RESULTS: Both groups demonstrated primary bone healing. Minor complications were similar in both groups. The metallic group involved secondary operations for plate removal. Mandibular growth was satisfactory in both groups.
CONCLUSION: Resorbable plates cost more than the metallic ones; however, when the secondary operations are included in the total cost, resorbable plates were favourable. As mandibular growth and complication parameters are similar in both groups, resorbable plates are favored due to avoidance of potential odontogenic injury, elimination of long-term foreign body retention and provision of adequate stability for rapid bone healing. However, learning curve and concerns for decreased stability against heavy forces of mastication accompanied with the resorbable plates when compared to the metallic ones should be kept in mind.

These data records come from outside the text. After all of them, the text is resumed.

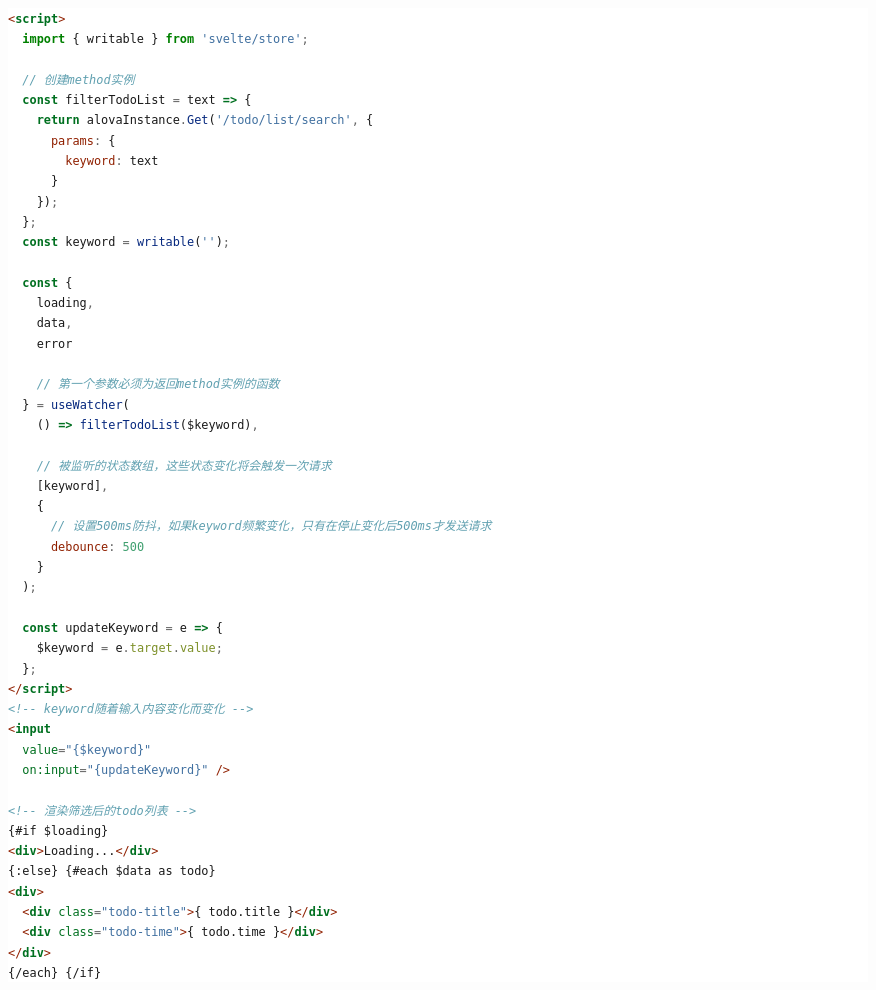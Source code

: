 </TabItem>
<TabItem value="3" label="svelte">

```html
<script>
  import { writable } from 'svelte/store';

  // 创建method实例
  const filterTodoList = text => {
    return alovaInstance.Get('/todo/list/search', {
      params: {
        keyword: text
      }
    });
  };
  const keyword = writable('');

  const {
    loading,
    data,
    error

    // 第一个参数必须为返回method实例的函数
  } = useWatcher(
    () => filterTodoList($keyword),

    // 被监听的状态数组，这些状态变化将会触发一次请求
    [keyword],
    {
      // 设置500ms防抖，如果keyword频繁变化，只有在停止变化后500ms才发送请求
      debounce: 500
    }
  );

  const updateKeyword = e => {
    $keyword = e.target.value;
  };
</script>
<!-- keyword随着输入内容变化而变化 -->
<input
  value="{$keyword}"
  on:input="{updateKeyword}" />

<!-- 渲染筛选后的todo列表 -->
{#if $loading}
<div>Loading...</div>
{:else} {#each $data as todo}
<div>
  <div class="todo-title">{ todo.title }</div>
  <div class="todo-time">{ todo.time }</div>
</div>
{/each} {/if}
```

AMAÇ: Bu çalışmanın amacı çocuklardaki açık redüksiyon ve internal fiksasyon ile tedavi edilen mandibula kırıklarında, emilebilen ve metal plakların etkinliğini karşılaştırmaktır.

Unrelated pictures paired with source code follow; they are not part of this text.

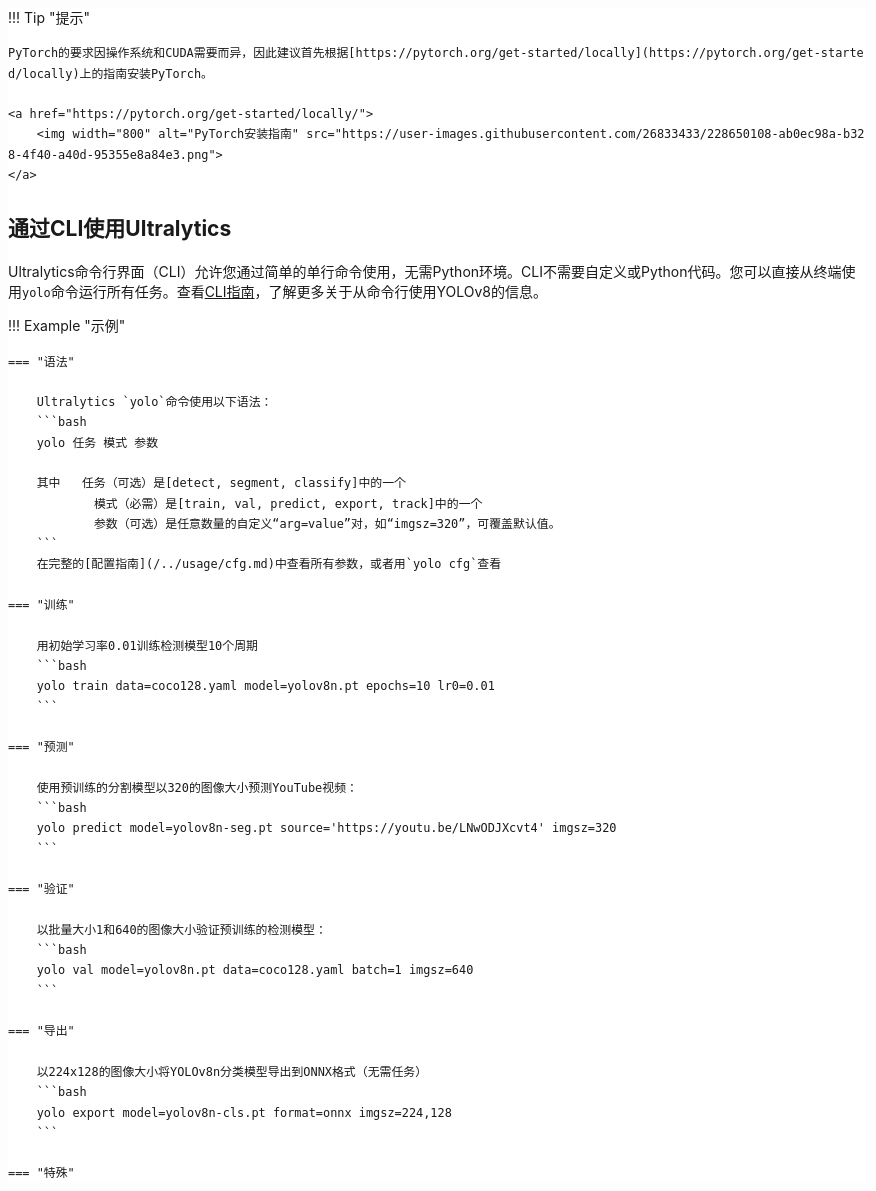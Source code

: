 !!! Tip "提示"

    PyTorch的要求因操作系统和CUDA需要而异，因此建议首先根据[https://pytorch.org/get-started/locally](https://pytorch.org/get-started/locally)上的指南安装PyTorch。

    <a href="https://pytorch.org/get-started/locally/">
        <img width="800" alt="PyTorch安装指南" src="https://user-images.githubusercontent.com/26833433/228650108-ab0ec98a-b328-4f40-a40d-95355e8a84e3.png">
    </a>

## 通过CLI使用Ultralytics

Ultralytics命令行界面（CLI）允许您通过简单的单行命令使用，无需Python环境。CLI不需要自定义或Python代码。您可以直接从终端使用`yolo`命令运行所有任务。查看[CLI指南](/../usage/cli.md)，了解更多关于从命令行使用YOLOv8的信息。

!!! Example "示例"

    === "语法"

        Ultralytics `yolo`命令使用以下语法：
        ```bash
        yolo 任务 模式 参数

        其中   任务（可选）是[detect, segment, classify]中的一个
                模式（必需）是[train, val, predict, export, track]中的一个
                参数（可选）是任意数量的自定义“arg=value”对，如“imgsz=320”，可覆盖默认值。
        ```
        在完整的[配置指南](/../usage/cfg.md)中查看所有参数，或者用`yolo cfg`查看

    === "训练"

        用初始学习率0.01训练检测模型10个周期
        ```bash
        yolo train data=coco128.yaml model=yolov8n.pt epochs=10 lr0=0.01
        ```

    === "预测"

        使用预训练的分割模型以320的图像大小预测YouTube视频：
        ```bash
        yolo predict model=yolov8n-seg.pt source='https://youtu.be/LNwODJXcvt4' imgsz=320
        ```

    === "验证"

        以批量大小1和640的图像大小验证预训练的检测模型：
        ```bash
        yolo val model=yolov8n.pt data=coco128.yaml batch=1 imgsz=640
        ```

    === "导出"

        以224x128的图像大小将YOLOv8n分类模型导出到ONNX格式（无需任务）
        ```bash
        yolo export model=yolov8n-cls.pt format=onnx imgsz=224,128
        ```

    === "特殊"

GEREÇ VE YÖNTEM: Yaşları 20 ay-14 yıl (ortalama 8.05 yıl) arasında değişen 31 hasta mandibulanın farklı yerlerindeki kırıklar nedeniyle ameliyat edildi (26 [%60.4] simfisiz-parasimfisiz, 12 [%27.9] kondil-subkondil, 5 [%11.6] angulus ve ramus). On iki hasta eriyen plaklarla, 19 hasta ise metal plaklarla (titanyum) tedavi edildi. Ortalama takip süresi metal donanım kullanılan grupta 41 ay (11–74 ay), eriyen plak kullanılan grupta ise 22 ay’dı (8–35 ay). Her iki grup primer kemik iyileşmesi, komplikasyonlar, ameliyat sayısı ve mandibuladaki büyüme açısından incelendi. Bulgular aşağıda tartışıldı.

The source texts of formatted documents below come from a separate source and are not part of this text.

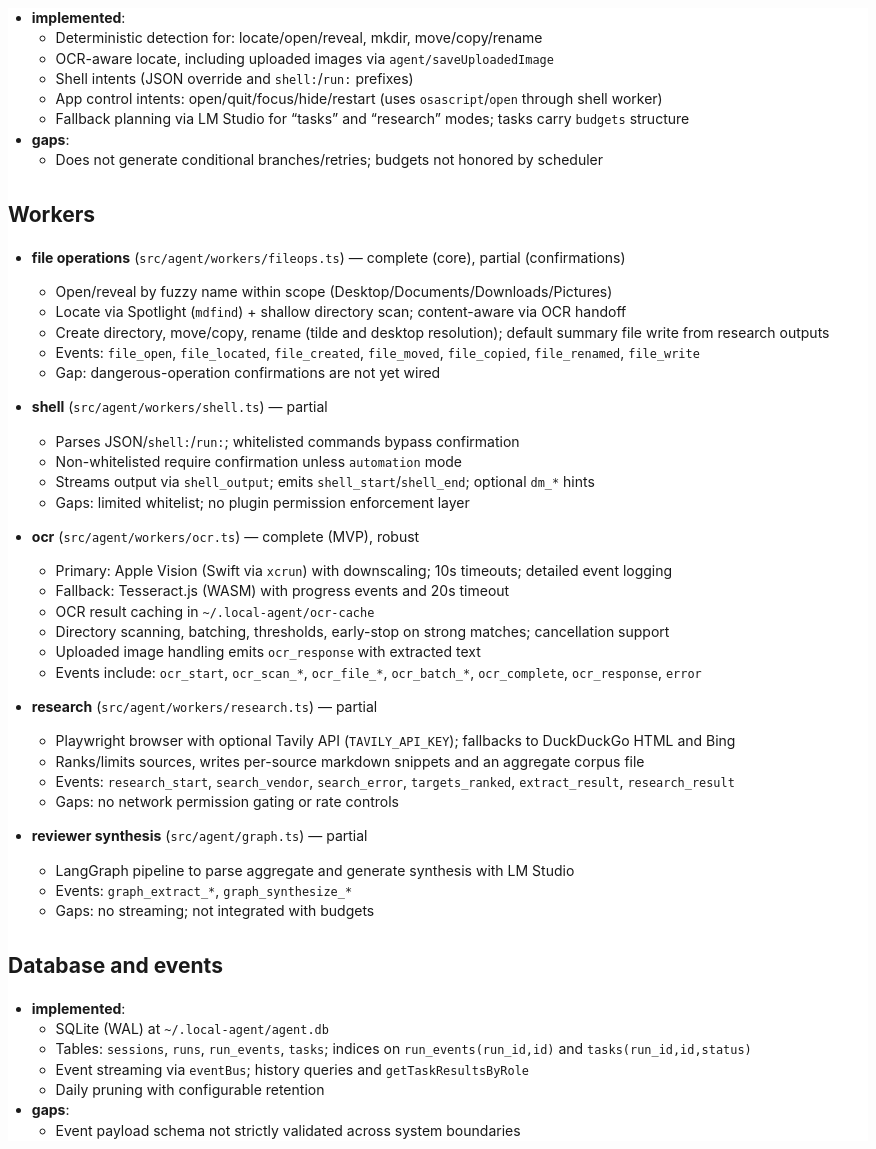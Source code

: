 - **implemented**:
  - Deterministic detection for: locate/open/reveal, mkdir, move/copy/rename
  - OCR-aware locate, including uploaded images via `agent/saveUploadedImage`
  - Shell intents (JSON override and `shell:`/`run:` prefixes)
  - App control intents: open/quit/focus/hide/restart (uses `osascript`/`open` through shell worker)
  - Fallback planning via LM Studio for “tasks” and “research” modes; tasks carry `budgets` structure
- **gaps**:
  - Does not generate conditional branches/retries; budgets not honored by scheduler

## Workers

- **file operations** (`src/agent/workers/fileops.ts`) — complete (core), partial (confirmations)
  - Open/reveal by fuzzy name within scope (Desktop/Documents/Downloads/Pictures)
  - Locate via Spotlight (`mdfind`) + shallow directory scan; content-aware via OCR handoff
  - Create directory, move/copy, rename (tilde and desktop resolution); default summary file write from research outputs
  - Events: `file_open`, `file_located`, `file_created`, `file_moved`, `file_copied`, `file_renamed`, `file_write`
  - Gap: dangerous-operation confirmations are not yet wired

- **shell** (`src/agent/workers/shell.ts`) — partial
  - Parses JSON/`shell:`/`run:`; whitelisted commands bypass confirmation
  - Non-whitelisted require confirmation unless `automation` mode
  - Streams output via `shell_output`; emits `shell_start`/`shell_end`; optional `dm_*` hints
  - Gaps: limited whitelist; no plugin permission enforcement layer

- **ocr** (`src/agent/workers/ocr.ts`) — complete (MVP), robust
  - Primary: Apple Vision (Swift via `xcrun`) with downscaling; 10s timeouts; detailed event logging
  - Fallback: Tesseract.js (WASM) with progress events and 20s timeout
  - OCR result caching in `~/.local-agent/ocr-cache`
  - Directory scanning, batching, thresholds, early-stop on strong matches; cancellation support
  - Uploaded image handling emits `ocr_response` with extracted text
  - Events include: `ocr_start`, `ocr_scan_*`, `ocr_file_*`, `ocr_batch_*`, `ocr_complete`, `ocr_response`, `error`

- **research** (`src/agent/workers/research.ts`) — partial
  - Playwright browser with optional Tavily API (`TAVILY_API_KEY`); fallbacks to DuckDuckGo HTML and Bing
  - Ranks/limits sources, writes per-source markdown snippets and an aggregate corpus file
  - Events: `research_start`, `search_vendor`, `search_error`, `targets_ranked`, `extract_result`, `research_result`
  - Gaps: no network permission gating or rate controls

- **reviewer synthesis** (`src/agent/graph.ts`) — partial
  - LangGraph pipeline to parse aggregate and generate synthesis with LM Studio
  - Events: `graph_extract_*`, `graph_synthesize_*`
  - Gaps: no streaming; not integrated with budgets

## Database and events

- **implemented**:
  - SQLite (WAL) at `~/.local-agent/agent.db`
  - Tables: `sessions`, `runs`, `run_events`, `tasks`; indices on `run_events(run_id,id)` and `tasks(run_id,id,status)`
  - Event streaming via `eventBus`; history queries and `getTaskResultsByRole`
  - Daily pruning with configurable retention
- **gaps**:
  - Event payload schema not strictly validated across system boundaries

BULGULAR: Her iki grupta primer kemik iyileşmesi saptandı. Her iki gruptaki minör komplikasyonlar benzerdi. Metal donanım kullanılan grupta pak çıkartılması için ikinci operasyonlar gerçekleştirildi. Her iki gruptaki mandibula gelişimi tatmin ediciydi.
TARTIŞMA: Eriyen plaklar metal donanımlı plaklardan daha pahalı oldukları görüldü. İkinci operasyonların maliyeti göz önünde bulundurulduğunda ise eriyen plaklar daha avantajlıydı. Mandibula büyümesi ve komplikasyon parametreleri heriki grupta benzer olduğundan, eriyen plaklar; olası diş hasarının önlenmesi, uzun süreli yabancı cisim varlığının olmaması ve hızlı kemik iyileşmesi için gerekli olan yeterli sabitlik sağlaması gibi hususlara bağlı olarak tercih edilmektedir. Buna rağmen, emilebilir plakların kullanılması hususunda bir öğrenme periyodunun gerekliliği ve metal plaklarla karşılaştırıldığında, çiğneme kaslarının karşıt gücüne karşı düşük sabitlik sağladıkları gibi endişeler akılda tutulmalıdır.